## INSTRUCTIONS TO FOLLOW
For the entries below, the expected answer is the line with "I've been inspired", the line with "Maybe you've encountered", and every line between them, exactly as written, and nothing more.

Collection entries
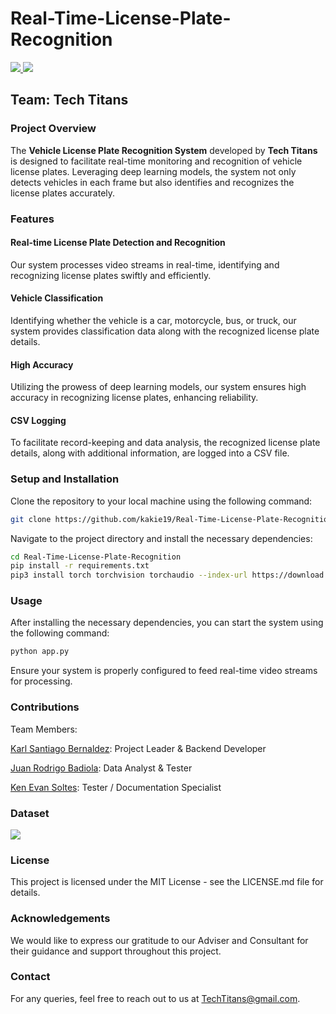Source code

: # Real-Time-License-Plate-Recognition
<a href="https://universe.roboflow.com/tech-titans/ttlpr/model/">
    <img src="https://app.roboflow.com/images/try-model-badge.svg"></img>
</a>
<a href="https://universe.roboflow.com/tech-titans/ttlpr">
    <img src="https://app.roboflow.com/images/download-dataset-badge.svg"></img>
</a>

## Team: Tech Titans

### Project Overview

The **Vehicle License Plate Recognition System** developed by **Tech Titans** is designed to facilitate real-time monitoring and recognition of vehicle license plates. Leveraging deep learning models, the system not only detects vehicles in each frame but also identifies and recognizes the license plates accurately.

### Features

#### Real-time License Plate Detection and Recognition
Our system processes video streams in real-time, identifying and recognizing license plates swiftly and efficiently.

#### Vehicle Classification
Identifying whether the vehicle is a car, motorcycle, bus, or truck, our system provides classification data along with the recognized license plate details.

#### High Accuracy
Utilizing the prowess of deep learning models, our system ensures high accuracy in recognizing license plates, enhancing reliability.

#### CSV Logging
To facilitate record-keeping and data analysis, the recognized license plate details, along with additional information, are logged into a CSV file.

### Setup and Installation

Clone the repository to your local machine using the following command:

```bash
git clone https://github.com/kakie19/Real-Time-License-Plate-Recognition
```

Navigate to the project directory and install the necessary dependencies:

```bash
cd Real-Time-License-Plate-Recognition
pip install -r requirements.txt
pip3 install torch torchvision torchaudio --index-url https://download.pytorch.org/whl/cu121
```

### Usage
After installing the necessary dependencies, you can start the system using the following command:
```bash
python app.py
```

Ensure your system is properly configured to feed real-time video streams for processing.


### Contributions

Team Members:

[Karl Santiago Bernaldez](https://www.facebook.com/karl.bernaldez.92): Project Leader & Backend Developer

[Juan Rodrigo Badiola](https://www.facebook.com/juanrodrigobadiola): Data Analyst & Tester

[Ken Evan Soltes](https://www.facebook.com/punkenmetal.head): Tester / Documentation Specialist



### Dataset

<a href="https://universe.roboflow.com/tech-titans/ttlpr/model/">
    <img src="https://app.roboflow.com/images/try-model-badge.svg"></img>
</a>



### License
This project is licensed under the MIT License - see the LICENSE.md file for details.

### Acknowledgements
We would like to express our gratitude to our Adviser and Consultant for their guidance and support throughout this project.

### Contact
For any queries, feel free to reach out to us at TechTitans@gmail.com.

...

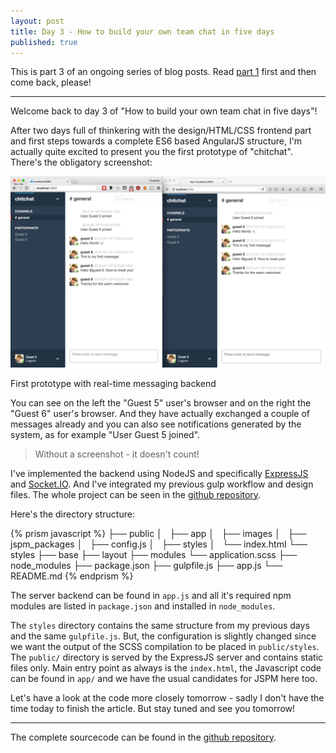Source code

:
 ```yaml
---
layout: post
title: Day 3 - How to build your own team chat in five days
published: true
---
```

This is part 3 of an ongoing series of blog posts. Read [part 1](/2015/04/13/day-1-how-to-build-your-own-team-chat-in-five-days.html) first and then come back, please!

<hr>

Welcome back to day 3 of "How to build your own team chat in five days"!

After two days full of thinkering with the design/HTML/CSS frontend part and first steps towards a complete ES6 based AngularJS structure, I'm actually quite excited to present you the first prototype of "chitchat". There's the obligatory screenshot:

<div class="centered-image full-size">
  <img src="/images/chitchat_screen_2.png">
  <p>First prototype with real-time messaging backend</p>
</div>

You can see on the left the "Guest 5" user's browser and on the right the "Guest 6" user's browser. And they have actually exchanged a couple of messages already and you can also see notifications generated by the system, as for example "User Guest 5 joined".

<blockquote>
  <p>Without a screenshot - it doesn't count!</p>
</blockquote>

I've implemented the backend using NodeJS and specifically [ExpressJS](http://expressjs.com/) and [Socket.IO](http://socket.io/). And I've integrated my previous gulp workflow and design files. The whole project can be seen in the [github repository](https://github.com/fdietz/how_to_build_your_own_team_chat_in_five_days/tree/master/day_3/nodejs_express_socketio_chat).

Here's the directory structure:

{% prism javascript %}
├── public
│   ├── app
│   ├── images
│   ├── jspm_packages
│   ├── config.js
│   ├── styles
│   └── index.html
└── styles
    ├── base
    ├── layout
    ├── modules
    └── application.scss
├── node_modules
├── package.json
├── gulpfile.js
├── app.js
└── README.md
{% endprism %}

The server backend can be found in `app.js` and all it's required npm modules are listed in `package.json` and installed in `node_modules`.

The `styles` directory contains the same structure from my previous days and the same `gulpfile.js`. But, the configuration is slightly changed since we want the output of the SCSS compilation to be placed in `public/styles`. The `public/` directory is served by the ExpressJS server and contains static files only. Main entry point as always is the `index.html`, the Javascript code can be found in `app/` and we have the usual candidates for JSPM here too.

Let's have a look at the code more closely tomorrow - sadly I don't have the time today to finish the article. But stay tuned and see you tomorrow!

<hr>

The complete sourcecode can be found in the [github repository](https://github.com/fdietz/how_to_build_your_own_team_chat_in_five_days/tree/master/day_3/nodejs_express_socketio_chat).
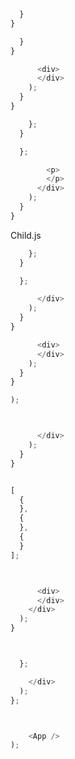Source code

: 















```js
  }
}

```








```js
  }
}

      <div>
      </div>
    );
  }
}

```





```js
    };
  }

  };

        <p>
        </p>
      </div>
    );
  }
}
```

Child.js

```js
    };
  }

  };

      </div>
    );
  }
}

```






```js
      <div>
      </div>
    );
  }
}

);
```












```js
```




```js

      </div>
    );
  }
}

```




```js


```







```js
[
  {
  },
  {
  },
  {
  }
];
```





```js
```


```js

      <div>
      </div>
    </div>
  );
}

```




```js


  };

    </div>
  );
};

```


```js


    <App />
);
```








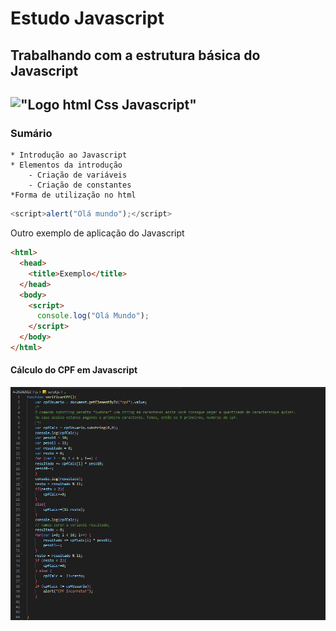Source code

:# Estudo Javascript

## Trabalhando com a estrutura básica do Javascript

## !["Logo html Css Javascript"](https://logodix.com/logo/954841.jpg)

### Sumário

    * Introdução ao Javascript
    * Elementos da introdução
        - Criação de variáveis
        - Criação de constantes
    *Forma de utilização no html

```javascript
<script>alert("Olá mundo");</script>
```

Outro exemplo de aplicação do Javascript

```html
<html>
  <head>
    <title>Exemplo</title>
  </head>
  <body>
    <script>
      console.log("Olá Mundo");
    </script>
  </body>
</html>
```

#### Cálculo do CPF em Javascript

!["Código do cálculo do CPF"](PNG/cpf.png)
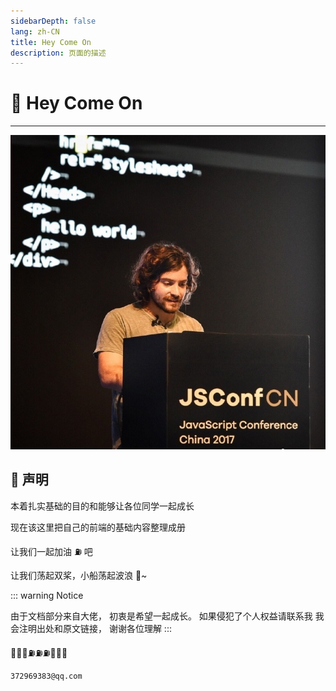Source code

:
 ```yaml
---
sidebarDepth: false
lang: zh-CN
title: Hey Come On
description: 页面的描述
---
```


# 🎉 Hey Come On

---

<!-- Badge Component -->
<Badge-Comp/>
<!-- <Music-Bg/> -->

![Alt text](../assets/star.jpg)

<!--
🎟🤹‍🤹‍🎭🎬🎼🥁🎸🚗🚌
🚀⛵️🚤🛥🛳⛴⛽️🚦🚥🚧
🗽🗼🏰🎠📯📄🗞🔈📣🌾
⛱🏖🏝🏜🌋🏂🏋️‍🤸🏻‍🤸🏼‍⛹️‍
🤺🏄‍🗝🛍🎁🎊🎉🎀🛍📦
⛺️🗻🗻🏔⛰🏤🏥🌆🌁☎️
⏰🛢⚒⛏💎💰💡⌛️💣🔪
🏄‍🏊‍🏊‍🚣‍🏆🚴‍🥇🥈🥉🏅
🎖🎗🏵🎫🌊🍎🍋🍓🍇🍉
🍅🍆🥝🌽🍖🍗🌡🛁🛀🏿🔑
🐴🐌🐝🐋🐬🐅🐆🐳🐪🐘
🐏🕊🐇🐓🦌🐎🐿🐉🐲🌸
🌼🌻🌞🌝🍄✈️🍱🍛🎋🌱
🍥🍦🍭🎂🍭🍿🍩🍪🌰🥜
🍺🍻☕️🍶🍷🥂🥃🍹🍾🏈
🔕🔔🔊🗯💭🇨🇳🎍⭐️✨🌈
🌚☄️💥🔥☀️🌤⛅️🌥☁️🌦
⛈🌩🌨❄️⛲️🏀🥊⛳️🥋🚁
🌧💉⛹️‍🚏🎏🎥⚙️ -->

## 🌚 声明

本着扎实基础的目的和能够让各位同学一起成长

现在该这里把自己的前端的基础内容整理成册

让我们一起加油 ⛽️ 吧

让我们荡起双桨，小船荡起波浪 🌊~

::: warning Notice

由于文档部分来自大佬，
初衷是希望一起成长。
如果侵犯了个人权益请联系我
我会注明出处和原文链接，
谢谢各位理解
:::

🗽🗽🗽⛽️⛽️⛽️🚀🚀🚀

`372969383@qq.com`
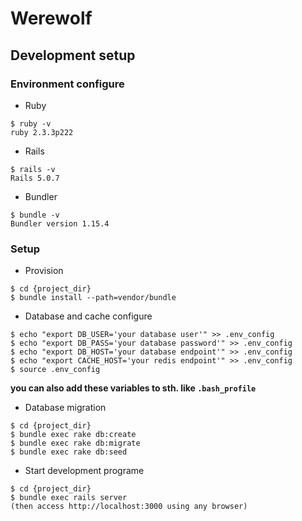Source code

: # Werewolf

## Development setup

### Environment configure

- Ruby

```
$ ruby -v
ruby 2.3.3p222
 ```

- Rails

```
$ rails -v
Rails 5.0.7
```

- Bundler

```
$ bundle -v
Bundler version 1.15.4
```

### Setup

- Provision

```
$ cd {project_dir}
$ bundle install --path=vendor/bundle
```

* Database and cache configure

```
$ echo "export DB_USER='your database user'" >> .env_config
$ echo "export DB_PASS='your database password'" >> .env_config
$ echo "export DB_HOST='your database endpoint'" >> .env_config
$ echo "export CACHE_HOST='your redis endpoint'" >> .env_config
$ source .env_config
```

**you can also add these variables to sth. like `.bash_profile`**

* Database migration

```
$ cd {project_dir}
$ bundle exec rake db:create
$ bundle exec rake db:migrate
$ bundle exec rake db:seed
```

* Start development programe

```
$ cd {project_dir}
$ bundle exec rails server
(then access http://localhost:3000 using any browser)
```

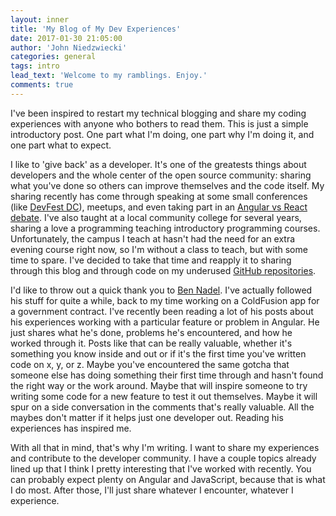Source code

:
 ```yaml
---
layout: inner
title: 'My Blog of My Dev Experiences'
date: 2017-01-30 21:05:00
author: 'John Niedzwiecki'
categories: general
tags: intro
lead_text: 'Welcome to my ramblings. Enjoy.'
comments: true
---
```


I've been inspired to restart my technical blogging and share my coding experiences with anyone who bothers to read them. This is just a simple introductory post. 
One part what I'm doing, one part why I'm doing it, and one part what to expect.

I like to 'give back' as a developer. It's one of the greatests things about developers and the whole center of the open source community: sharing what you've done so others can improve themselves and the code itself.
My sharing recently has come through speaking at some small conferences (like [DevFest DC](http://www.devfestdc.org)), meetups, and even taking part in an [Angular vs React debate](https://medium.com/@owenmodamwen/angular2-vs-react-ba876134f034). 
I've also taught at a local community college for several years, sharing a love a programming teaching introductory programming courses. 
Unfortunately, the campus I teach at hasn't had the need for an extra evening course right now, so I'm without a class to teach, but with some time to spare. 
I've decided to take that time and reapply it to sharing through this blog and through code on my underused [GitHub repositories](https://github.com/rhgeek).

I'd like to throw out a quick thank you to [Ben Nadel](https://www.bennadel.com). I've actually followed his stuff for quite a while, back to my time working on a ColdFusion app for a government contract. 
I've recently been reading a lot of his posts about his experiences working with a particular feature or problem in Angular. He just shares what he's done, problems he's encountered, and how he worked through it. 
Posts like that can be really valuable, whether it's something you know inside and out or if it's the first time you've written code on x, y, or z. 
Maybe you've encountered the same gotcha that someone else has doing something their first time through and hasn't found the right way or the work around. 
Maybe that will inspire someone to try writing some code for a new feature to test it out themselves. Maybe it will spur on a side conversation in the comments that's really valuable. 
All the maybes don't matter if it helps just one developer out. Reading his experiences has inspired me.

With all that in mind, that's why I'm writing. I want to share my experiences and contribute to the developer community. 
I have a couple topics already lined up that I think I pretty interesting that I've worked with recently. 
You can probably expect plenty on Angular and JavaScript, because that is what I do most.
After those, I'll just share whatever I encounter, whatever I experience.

==

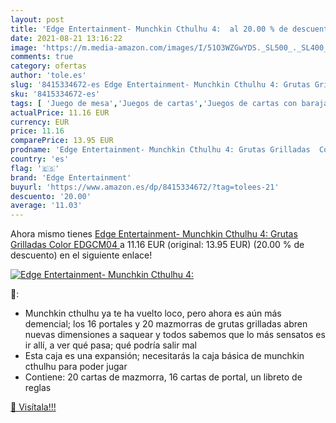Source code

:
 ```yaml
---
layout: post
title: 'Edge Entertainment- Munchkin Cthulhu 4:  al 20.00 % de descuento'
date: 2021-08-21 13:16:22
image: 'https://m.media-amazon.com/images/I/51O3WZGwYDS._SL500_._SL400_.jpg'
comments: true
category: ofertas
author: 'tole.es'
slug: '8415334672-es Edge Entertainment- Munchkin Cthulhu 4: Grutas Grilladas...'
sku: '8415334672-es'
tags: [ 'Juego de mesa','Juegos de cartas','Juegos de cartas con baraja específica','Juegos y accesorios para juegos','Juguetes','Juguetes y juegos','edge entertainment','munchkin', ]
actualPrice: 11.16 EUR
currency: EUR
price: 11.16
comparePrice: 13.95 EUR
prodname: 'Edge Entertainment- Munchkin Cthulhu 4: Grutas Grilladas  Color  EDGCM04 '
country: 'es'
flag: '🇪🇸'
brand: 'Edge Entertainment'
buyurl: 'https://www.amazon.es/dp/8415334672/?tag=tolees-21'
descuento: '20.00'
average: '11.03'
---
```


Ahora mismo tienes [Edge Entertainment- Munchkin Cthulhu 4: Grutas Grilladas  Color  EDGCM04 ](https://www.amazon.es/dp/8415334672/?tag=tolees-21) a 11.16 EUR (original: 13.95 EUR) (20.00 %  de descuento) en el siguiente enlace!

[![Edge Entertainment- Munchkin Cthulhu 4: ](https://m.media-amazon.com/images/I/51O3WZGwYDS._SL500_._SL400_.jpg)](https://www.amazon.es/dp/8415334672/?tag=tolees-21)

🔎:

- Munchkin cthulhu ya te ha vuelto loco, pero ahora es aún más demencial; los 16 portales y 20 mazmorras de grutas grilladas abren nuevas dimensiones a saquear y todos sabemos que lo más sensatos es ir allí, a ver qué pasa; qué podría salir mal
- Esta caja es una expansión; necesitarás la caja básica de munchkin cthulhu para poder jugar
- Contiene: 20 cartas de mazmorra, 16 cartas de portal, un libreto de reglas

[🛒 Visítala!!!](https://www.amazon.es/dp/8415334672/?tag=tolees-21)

## SOLVED PROBLEM
I've been inspired to restart my technical blogging and share my coding experiences with anyone who bothers to read them. This is just a simple introductory post. 
One part what I'm doing, one part why I'm doing it, and one part what to expect.

I like to 'give back' as a developer. It's one of the greatests things about developers and the whole center of the open source community: sharing what you've done so others can improve themselves and the code itself.
My sharing recently has come through speaking at some small conferences (like [DevFest DC](http://www.devfestdc.org)), meetups, and even taking part in an [Angular vs React debate](https://medium.com/@owenmodamwen/angular2-vs-react-ba876134f034). 
I've also taught at a local community college for several years, sharing a love a programming teaching introductory programming courses. 
Unfortunately, the campus I teach at hasn't had the need for an extra evening course right now, so I'm without a class to teach, but with some time to spare. 
I've decided to take that time and reapply it to sharing through this blog and through code on my underused [GitHub repositories](https://github.com/rhgeek).

I'd like to throw out a quick thank you to [Ben Nadel](https://www.bennadel.com). I've actually followed his stuff for quite a while, back to my time working on a ColdFusion app for a government contract. 
I've recently been reading a lot of his posts about his experiences working with a particular feature or problem in Angular. He just shares what he's done, problems he's encountered, and how he worked through it. 
Posts like that can be really valuable, whether it's something you know inside and out or if it's the first time you've written code on x, y, or z. 
Maybe you've encountered the same gotcha that someone else has doing something their first time through and hasn't found the right way or the work around. 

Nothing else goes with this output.